UK economy grows 0.8 per cent in second quarter
UK GDP expanded 0.8 per cent in the second quarter and 3.2 per cent annualised, beating analyst expectations and contrasting starkly with the stagnating Eurozone.
The increase in output – of more than three per cent year-on-year – marks the strongest such increase since the last quarter of 2007.
Output in the services sector, which accounts for 75 per cent of UK GDP, grew one per cent, while industrial production rising 0.3 per cent. However, output in construction was flat and dropped 0.2 per cent in agriculture.
Despite the positive figures, some analysts are warning that there is no room for complacency.
Robert Wood, chief UK economist at Berenberg, said:
The broad based growth the UK has seen over the past year could well get more lopsided in the near term.

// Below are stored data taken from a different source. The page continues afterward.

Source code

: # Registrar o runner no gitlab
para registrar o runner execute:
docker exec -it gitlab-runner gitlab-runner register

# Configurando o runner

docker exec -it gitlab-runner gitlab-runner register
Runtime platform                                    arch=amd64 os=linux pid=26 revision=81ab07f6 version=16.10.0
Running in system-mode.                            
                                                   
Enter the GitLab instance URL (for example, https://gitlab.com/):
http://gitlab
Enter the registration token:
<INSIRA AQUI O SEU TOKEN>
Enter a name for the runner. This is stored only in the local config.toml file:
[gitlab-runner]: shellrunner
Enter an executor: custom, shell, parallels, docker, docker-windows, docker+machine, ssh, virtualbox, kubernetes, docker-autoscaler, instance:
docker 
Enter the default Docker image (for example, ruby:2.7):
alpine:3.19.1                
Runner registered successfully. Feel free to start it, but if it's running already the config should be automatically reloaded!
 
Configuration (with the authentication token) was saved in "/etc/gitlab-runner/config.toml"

But that widely spread expansion will get more lopsided over the next couple of quarters as events in Ukraine are weighing on the internationally exposed manufacturing sector, while UK domestic demand continues to expand rapidly. We may have to brace for continued weak economic data from Germany and Europe over the next month. Still, the very fact that Russia is now hurting itself badly makes it even more likely that the conflict will be contained in a month or two,
Today's release is earlier than usual because of data revisions planned for September. Published by the Office for National Statistics, the numbers also did not include the expenditure breakdown of GDP.
A spokesman from the Treasury commented on the figures:
Today’s figures confirm that our economy has recovered all of the output lost in the Great Recession, and is now bigger than its previous peak in the first quarter of 2008.
The government’s long term economic plan is working, with the economy growing at its fastest annual rate in six years. But the job is not yet done and so we will go on making the realistic assessment of what needs to be done to secure a brighter economic future.